Blame computers for the collapse of Wall Street. Yes computers! Well, more precisely, software programs in the hands of brilliant, young MBA’s, who, totally divorced from reality, and lacking experience and commonsense, have subjected the world’s economy to a tsunami of Black Thursday dimensions.
As with any great disaster, multiple causes exist, but only the computer programs made this disaster possible.
Let me explain. Jim Walsh, District Counsel of the Seattle District of the Army Corps of Engineers, hired me in 1976 as a 100 day wonder to research an Indian Law issue involving the claims of the Colvilles and Spokanes to Grand Coulee and Chief Joseph Dams. No one, especially President Roosevelt, asked them if they minded that the dams would be built on their reservations, flood out their lands, and destroy their fishery resources, but that’s a different story.
The project involved working with the Corps engineers who designed, built, and maintained dams. They educated me on infrastructure issues and the design process.
Once upon a time, not many decades ago, engineers did their computations with a slide rule. Whether it be an airplane, bridge, dam, ship, power plant, or skyscraper, the wizened engineers knew the stress points and factored in a margin of error. Even with its algorithms, the slide rule did not provide absolute certainty. The result was that engineers over engineered; they knowingly and intentionally over designed to ensure structural stability.
Technology changed and the seasoned engineers retired. The newly minted engineers are fresh out of engineering school, educated with the latest technology, and highly proficient in computer programs. Many are clueless as to what a slide rule is.

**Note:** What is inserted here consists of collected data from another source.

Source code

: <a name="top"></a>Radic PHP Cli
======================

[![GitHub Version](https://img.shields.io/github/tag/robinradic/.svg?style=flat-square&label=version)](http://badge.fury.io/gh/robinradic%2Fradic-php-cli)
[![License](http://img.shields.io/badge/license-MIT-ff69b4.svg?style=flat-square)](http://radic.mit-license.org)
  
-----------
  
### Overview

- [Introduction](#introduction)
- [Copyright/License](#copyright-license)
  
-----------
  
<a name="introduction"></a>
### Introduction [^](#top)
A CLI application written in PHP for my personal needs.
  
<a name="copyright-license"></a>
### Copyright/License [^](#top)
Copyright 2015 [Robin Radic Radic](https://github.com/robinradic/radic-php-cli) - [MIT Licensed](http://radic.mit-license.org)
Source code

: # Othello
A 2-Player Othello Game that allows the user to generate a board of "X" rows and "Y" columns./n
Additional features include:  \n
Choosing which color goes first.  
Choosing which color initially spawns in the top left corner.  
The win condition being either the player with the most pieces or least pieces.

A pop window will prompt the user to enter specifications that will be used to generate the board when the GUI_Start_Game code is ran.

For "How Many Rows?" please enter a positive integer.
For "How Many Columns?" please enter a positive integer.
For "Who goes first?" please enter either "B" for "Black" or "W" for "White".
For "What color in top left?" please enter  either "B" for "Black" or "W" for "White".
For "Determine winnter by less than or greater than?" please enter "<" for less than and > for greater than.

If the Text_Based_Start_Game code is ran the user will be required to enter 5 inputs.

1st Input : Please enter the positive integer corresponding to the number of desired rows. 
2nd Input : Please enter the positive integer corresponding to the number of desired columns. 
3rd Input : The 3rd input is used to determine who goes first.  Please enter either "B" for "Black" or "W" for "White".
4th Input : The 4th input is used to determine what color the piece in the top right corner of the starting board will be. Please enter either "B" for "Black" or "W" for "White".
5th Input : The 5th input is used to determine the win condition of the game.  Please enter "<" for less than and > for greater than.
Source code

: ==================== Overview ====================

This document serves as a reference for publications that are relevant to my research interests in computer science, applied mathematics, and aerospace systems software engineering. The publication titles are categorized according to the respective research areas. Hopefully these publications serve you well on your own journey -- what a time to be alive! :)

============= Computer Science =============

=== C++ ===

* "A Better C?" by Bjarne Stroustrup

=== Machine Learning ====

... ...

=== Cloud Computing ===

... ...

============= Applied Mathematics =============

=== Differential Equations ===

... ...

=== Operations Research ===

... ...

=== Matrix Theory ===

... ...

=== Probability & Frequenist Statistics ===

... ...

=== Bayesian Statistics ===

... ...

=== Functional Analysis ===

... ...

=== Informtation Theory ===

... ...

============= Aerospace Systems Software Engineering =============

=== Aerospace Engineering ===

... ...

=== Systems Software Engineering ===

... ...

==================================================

They rely upon the precise answers spit out by the computer, which provides an illusion of safety. The keystroke replaced the personal touch.
These engineers did not program the software, much less understand its assumptions or limitations. Thus, they design up to the razor thin margins of error provided by the computer.

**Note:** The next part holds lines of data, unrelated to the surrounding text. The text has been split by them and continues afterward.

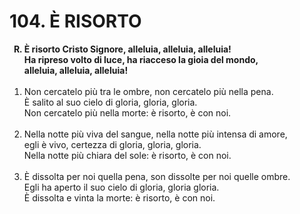 # 104. È RISORTO

<ol>
	<b><li type="A" value="18">È risorto Cristo Signore, alleluia, alleluia, alleluia!<br>
		Ha ripreso volto di luce, ha riacceso la gioia del mondo,<br>
		alleluia, alleluia, alleluia!</li></b><br>
	<li value="1">Non cercatelo più tra le ombre, non cercatelo più nella pena.<br>
		È salito al suo cielo di gloria, gloria, gloria.<br>
		Non cercatelo più nella morte: è risorto, è con noi.</li><br>
	<li>Nella notte più viva del sangue, nella notte più intensa di amore,<br>
		egli è vivo, certezza di gloria, gloria, gloria.<br>
		Nella notte più chiara del sole: è risorto, è con noi.</li><br>
	<li>È dissolta per noi quella pena, son dissolte per noi quelle ombre.<br>
		Egli ha aperto il suo cielo di gloria, gloria gloria.<br>
		È dissolta e vinta la morte: è risorto, è con noi.</li>
</ol>

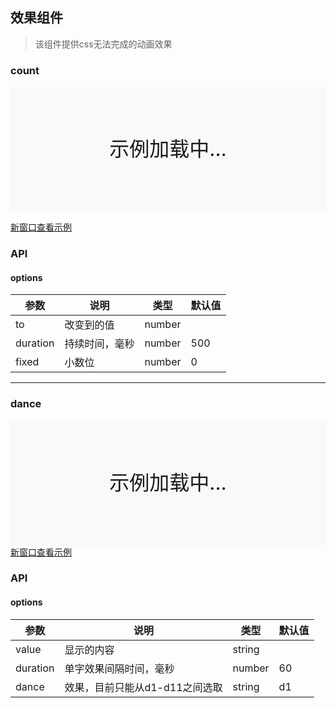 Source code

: ## 效果组件
> 该组件提供css无法完成的动画效果

### count
<div style="position:relative" id="mx_1">
    <iframe src="http://localhost/magix-gallery/test.html#!/mx-effect/count?inline=true&id=mx_1" frameborder="no" style="width:100%;height:200px;" scrolling="no"></iframe>
    <div style="position:absolute;width:100%;height:200px;background-color:#f9f9f9;text-align:center;line-height:200px;font-size:32px;top:0;right:0;left:0;bottom:0">示例加载中...</div>
</div>

<a href="https://thx.github.io/magix-gallery/#!/mx-effect/count" target="_blank">新窗口查看示例</a>

### API

#### options
| 参数 | 说明 | 类型 | 默认值 |
| -------- | -------- | -------- | -------- |
| to    | 改变到的值 | number |  |
| duration     | 持续时间，毫秒 | number | 500 |
| fixed     | 小数位 | number | 0 |



---


### dance

<div style="position:relative" id="mx_2">
    <iframe src="http://localhost/magix-gallery/test.html#!/mx-effect/dance?inline=true&id=mx_2" frameborder="no" style="width:100%;height:200px;" scrolling="no"></iframe>
    <div style="position:absolute;width:100%;height:200px;background-color:#f9f9f9;text-align:center;line-height:200px;font-size:32px;top:0;right:0;left:0;bottom:0">示例加载中...</div>
</div>
<a href="https://thx.github.io/magix-gallery/#!/mx-effect/dance" target="_blank">新窗口查看示例</a>

### API

#### options
| 参数 | 说明 | 类型 | 默认值 |
| -------- | -------- | -------- | -------- |
| value    | 显示的内容 | string |  |
| duration     | 单字效果间隔时间，毫秒 | number | 60 |
| dance     | 效果，目前只能从d1-d11之间选取 | string | d1 |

Over engineering is often replaced, albeit unknowingly, with under engineering.
The same pattern exists on Wall Street. From our nation’s most prestigious universities and business schools come a horde of highly educated, brilliant manipulators of data, in reality undereducated numbers crunchers. Like all the youth of the world, they march fearlessly into battle ignorant of risk, just like the Charge of the Light Brigade.

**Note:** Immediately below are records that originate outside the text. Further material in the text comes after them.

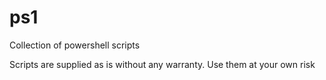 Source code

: # ps1

Collection of powershell scripts

Scripts are supplied as is without any warranty. Use them at your own risk

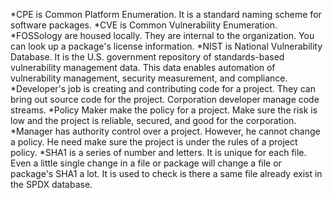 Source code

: *CPE is Common Platform Enumeration. It is a standard naming scheme for software packages.
*CVE is Common Vulnerability Enumeration.
*FOSSology are housed locally. They are internal to the organization. You can look up a package's license information.
*NIST is National Vulnerability Database. It is the U.S. government repository of standards-based vulnerability management data. This data enables automation of vulnerability management, security measurement, and compliance.
*Developer's job is creating and contributing code for a project. They can bring out source code for the project. Corporation developer manage code streams. 
*Policy Maker make the policy for a project. Make sure the risk is low and the project is reliable, secured, and good for the corporation.
*Manager has authority control over a project. However, he cannot change a policy. He need make sure the project is under the rules of a project policy. 
*SHA1 is a series of number and letters. It is unique for each file. Even a little single change in a file or package will change a file or package's SHA1 a lot. It is used to check is there a same file already exist in the SPDX database. 

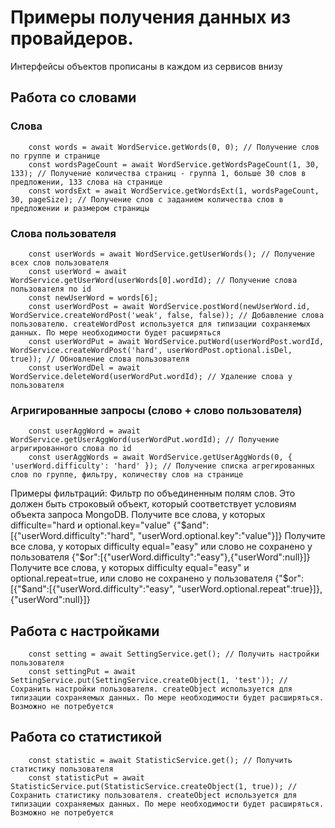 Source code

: 
# Примеры получения данных из провайдеров.
Интерфейсы объектов прописаны в каждом из сервисов внизу
## Работа со словами
### Слова
        const words = await WordService.getWords(0, 0); // Получение слов по группе и странице
        const wordsPageCount = await WordService.getWordsPageCount(1, 30, 133); // Получение количества страниц - группа 1, больше 30 слов в предложении, 133 слова на странице
        const wordsExt = await WordService.getWordsExt(1, wordsPageCount, 30, pageSize); // Получение слов с заданием количества слов в предложении и размером страницы

### Слова пользователя
        const userWords = await WordService.getUserWords(); // Получение всех слов пользователя
        const userWord = await WordService.getUserWord(userWords[0].wordId); // Получение слова пользователя по id
        const newUserWord = words[6];
        const userWordPost = await WordService.postWord(newUserWord.id, WordService.createWordPost('weak', false, false)); // Добавление слова пользователю. createWordPost используется для типизации сохраняемых данных. По мере необходимости будет расширяться
        const userWordPut = await WordService.putWord(userWordPost.wordId, WordService.createWordPost('hard', userWordPost.optional.isDel, true)); // Обновление слова пользователя
        const userWordDel = await WordService.deleteWord(userWordPut.wordId); // Удаление слова у пользователя

### Агригированные запросы (слово + слово пользователя)
        const userAggWord = await WordService.getUserAggWord(userWordPut.wordId); // Получение агригированного слова по id
        const userAggWords = await WordService.getUserAggWords(0, { 'userWord.difficulty': 'hard' }); // Получение списка агрегированных слов по группе, фильтру, количеству слов на странице
Примеры фильтраций:
Фильтр по объединенным полям слов. Это должен быть строковый объект, который соответствует условиям объекта запроса MongoDB.
Получите все слова, у которых difficulte="hard и optional.key="value"
        {"$and":[{"userWord.difficulty":"hard", "userWord.optional.key":"value"}]}
Получите все слова, у которых difficulty equal="easy" или слово не сохранено у пользователя
        {"$or":[{"userWord.difficulty":"easy"},{"userWord":null}]}
Получите все слова, у которых difficulty equal="easy" и optional.repeat=true, или слово не сохранено у пользователя
        {"$or":[{"$and":[{"userWord.difficulty":"easy", "userWord.optional.repeat":true}]},{"userWord":null}]}

## Работа с настройками
        const setting = await SettingService.get(); // Получить настройки пользователя
        const settingPut = await SettingService.put(SettingService.createObject(1, 'test')); // Сохранить настройки пользователя. createObject используется для типизации сохраняемых данных. По мере необходимости будет расширяться. Возможно не потребуется

## Работа со статистикой
        const statistic = await StatisticService.get(); // Получить статистику пользователя
        const statisticPut = await StatisticService.put(StatisticService.createObject(1, true)); // Сохранить статистику пользователя. createObject используется для типизации сохраняемых данных. По мере необходимости будет расширяться. Возможно не потребуется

John Kenneth Galbraith’s classic The Great Crash of 1929 should be required reading for everyone working on Wall Street. A dash of history is a better educator than computer programs. As Santayana said, “those who don’t learn from history are doomed to repeat it.” A little knowledge of Ayn Rand is also in order: “Check your premises!”
The programs consistently underestimate risk – especially human risk. Programmers are optimists. These programs are not based on reality, especially the foibles of humans. Fraud and bubbles are historical constants. Zero percent down, adjustable rate, interest only mortgages with balloon payments, were not factored into the high returns, minimal risks displayed on the computer screens of the wunderkinds.
They did not understand that mortgage brokers were paid for generating mortgages and that banks were also not concerned with the risks of these mortgages because they were going to sell them to others. Traditional lending standards went out the window. Both the brokers and bankers passed on the risks to the all-too trusting wiz kids.
Two decades ago a brilliant professor at Berkeley devised a “risk minimization investment scheme” called “portfolio insurance.” It looked great on paper, but failed on Black Monday in 1987 when put to the test. Similarly, “stop losses” to minimize risks don’t work in a major decline.
Not just sub-prime, or alt A mortgages were at risk, but so too were regular mortgages, underwritten in the housing bubble of the New Millennium. The underlying premise behind all these complex financial instruments was ever rising housing prices – truly an example of the greater fool theory of investing. The original mortgages were sliced and diced into complex slivers called derivatives. They were just as seductive as portfolio insurance two decades earlier.